Nous sentons très bien que notre sagesse commence où celle de l'auteur finit, et nous voudrions qu'il nous donnât des réponses, quand tout ce qu'il peut faire est de nous donner des désirs.

Proust

Dans A la recherche du temps perdu, Marcel Proust explore la relation profonde qu'entretient l'écrivain avec son expérience du réel par le biais principal de Marcel, cet "autre" écrivain-en-devenir. Mais cette expérience de Marcel est si souvent empreinte d'une douleur sourde que Léo Bersani l'a décrite comme une angoisse ontologique face au monde.1 Le problème fondamental qui travaille Marcel concerne la représentation, prise au sens large. Bien évidemment, la lutte du jeune homme avec la question de la représentation préfigure sa pratique d'écrivain, mais elle la figure aussi et en ceci au moins que la Recherche est, comme le remarque bien Jean-Yves Tadié, "une oeuvre qui a aussi pour sujet sa propre rédaction."2 Or, au coeur de l'expérience de Marcel réside la question de savoir si le réel est saisi ou s'il est, au contraire, oeuvré. L'angoisse de Marcel face à ce problème de la représentation se lit non seulement dans ses souffrances explicites mais aussi, d'une façon tout aussi poignante, à travers les détails contradictoires de son expérience des modalités de la représentation.
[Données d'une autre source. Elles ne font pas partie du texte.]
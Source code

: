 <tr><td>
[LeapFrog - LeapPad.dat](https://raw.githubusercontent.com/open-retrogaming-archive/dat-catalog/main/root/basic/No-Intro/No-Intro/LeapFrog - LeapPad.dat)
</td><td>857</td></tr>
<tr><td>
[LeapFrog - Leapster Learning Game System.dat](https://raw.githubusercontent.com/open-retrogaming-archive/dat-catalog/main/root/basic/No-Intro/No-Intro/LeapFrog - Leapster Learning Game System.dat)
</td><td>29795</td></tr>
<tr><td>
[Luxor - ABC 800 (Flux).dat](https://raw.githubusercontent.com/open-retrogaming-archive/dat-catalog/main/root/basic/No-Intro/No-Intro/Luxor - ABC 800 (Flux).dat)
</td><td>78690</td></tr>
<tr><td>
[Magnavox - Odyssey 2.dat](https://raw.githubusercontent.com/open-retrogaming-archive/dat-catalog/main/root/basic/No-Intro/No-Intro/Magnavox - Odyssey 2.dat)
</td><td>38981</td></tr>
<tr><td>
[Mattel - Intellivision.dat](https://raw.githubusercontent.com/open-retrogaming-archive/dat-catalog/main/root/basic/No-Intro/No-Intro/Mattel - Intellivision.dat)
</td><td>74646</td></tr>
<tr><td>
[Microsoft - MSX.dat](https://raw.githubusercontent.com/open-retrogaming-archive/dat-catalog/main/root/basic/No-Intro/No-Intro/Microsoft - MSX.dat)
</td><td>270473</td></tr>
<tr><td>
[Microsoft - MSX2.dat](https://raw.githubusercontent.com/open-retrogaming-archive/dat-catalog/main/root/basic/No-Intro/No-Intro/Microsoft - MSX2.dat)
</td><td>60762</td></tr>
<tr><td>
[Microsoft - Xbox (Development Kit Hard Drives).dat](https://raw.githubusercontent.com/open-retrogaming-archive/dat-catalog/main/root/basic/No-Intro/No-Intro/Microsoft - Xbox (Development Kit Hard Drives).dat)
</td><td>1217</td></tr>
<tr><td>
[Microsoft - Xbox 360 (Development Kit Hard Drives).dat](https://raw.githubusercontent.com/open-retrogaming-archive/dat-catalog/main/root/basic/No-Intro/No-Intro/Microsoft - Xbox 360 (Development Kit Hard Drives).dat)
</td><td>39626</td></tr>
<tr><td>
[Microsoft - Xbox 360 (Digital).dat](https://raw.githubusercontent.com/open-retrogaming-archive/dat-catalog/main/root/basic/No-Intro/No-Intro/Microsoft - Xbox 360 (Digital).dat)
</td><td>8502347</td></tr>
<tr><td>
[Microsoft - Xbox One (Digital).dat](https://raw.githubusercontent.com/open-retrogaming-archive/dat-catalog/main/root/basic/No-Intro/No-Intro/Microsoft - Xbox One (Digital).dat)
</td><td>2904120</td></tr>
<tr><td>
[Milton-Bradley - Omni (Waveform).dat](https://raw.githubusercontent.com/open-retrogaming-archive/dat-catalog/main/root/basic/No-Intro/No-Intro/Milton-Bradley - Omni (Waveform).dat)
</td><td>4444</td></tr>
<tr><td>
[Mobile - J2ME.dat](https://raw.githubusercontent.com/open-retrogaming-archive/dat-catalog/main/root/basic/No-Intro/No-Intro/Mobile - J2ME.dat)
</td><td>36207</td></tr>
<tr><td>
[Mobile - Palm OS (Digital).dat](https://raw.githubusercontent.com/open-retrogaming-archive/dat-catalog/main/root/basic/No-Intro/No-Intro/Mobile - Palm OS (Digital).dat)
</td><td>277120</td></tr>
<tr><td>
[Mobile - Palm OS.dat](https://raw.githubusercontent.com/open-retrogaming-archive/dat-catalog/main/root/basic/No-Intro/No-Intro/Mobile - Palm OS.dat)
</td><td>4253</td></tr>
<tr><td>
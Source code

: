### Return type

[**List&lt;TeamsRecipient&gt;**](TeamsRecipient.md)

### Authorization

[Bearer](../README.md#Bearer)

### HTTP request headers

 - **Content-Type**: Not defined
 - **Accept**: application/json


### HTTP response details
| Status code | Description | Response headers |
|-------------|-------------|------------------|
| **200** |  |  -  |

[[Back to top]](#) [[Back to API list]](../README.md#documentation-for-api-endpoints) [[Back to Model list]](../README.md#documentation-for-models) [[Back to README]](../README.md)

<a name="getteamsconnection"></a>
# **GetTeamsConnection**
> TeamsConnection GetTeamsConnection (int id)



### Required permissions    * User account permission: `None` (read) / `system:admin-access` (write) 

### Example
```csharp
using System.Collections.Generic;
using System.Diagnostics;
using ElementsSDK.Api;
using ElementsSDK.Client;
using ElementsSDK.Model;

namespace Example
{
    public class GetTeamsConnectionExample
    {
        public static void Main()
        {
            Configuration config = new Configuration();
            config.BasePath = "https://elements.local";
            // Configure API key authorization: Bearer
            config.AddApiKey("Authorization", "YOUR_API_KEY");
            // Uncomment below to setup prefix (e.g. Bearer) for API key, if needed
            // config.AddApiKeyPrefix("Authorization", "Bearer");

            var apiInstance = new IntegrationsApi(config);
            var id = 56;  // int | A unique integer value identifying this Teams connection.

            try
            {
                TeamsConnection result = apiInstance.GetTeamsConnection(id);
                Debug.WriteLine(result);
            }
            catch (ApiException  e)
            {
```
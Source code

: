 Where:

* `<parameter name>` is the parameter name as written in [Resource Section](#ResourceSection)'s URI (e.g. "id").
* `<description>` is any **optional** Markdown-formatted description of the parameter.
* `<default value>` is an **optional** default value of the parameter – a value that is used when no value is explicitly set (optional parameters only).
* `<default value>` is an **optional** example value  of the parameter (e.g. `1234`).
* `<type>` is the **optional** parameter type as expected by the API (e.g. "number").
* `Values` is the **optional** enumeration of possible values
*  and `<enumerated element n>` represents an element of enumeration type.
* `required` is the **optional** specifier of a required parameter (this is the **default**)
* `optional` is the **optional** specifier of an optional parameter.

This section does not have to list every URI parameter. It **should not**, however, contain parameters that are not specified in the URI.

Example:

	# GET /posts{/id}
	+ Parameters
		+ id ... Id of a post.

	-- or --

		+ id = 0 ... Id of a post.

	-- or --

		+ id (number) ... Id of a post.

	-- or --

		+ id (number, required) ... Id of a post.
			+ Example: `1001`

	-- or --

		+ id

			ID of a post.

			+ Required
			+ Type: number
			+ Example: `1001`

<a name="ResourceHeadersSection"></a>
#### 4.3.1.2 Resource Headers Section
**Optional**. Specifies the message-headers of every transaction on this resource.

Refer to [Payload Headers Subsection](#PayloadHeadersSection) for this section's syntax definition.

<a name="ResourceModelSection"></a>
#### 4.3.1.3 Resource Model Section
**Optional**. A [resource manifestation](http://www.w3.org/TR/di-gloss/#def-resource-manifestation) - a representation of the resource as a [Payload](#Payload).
Le Temps retrouvé attire généralement l'attention des lecteurs qui cherchent un dénouement à cette tension autour de la représentation, et par là une sorte de "credo" proustien de l'écriture.3 Toutefois, bien avant la conclusion de la Recherche, les paradoxes du rapport de Marcel au réel—condensés de façon remarquable dans "Noms de pays: le [End Page 57] nom"—mettent déjà en lumière la théorie proustienne de la représentation. Alors que Proust montre bien peu de respect, comme on le sait, pour les textes dits théoriques,4 on peut dire sans hésiter que ce chapitre qui clôt Du côté de chez Swann n'en incarne pas moins sa propre théorie.5 En ceci au moins, la présente étude consiste en une lecture détaillée de la théorie onomastique complexe de Proust telle qu'elle se manifeste dans "Noms de pays: le nom."6

S'il est vrai, comme nous le soulignerons ci-dessous, que le cadre privilégié à partir duquel Proust nous donne à lire son monde dans Du côté de chez Swann est celui de l'insomnie,7 la relation entre ce cadre et la narration se trouve néanmoins modifiée de façon significative dans "Noms de pays: le nom." Cette altération s'accompagne aussi bien d'une complication des relations qu'entretient Marcel avec la réalité que d'une crise aiguë du pouvoir privilégié du nom propre, étant donné le fait que l'appréhension du réel par le jeune homme repose, au niveau manifeste, sur ce pouvoir. En effet, Marcel croit, du moins à ce moment de son évolution, en l'expressivité immédiate du signe onomastique. Gérard Genette, le premier, nous a montré combien "Proust réserve aux noms propres un rapport actif entre signifiant et signifié."8 Mais s'il est le plus souvent admis qu'une critique de "l'optimisme du signifiant" ne se fait qu'au fil du temps, le long de "l'apprentissage de la vérité (proustienne) par le héros-narrateur,"9 j'aimerais suggérer que "Noms de pays: le nom" présente déjà au lecteur simultanément l'apologie d'une soumission à l'illusion référentielle du nom propre et une critique inséparable de l'expression de cette illusion.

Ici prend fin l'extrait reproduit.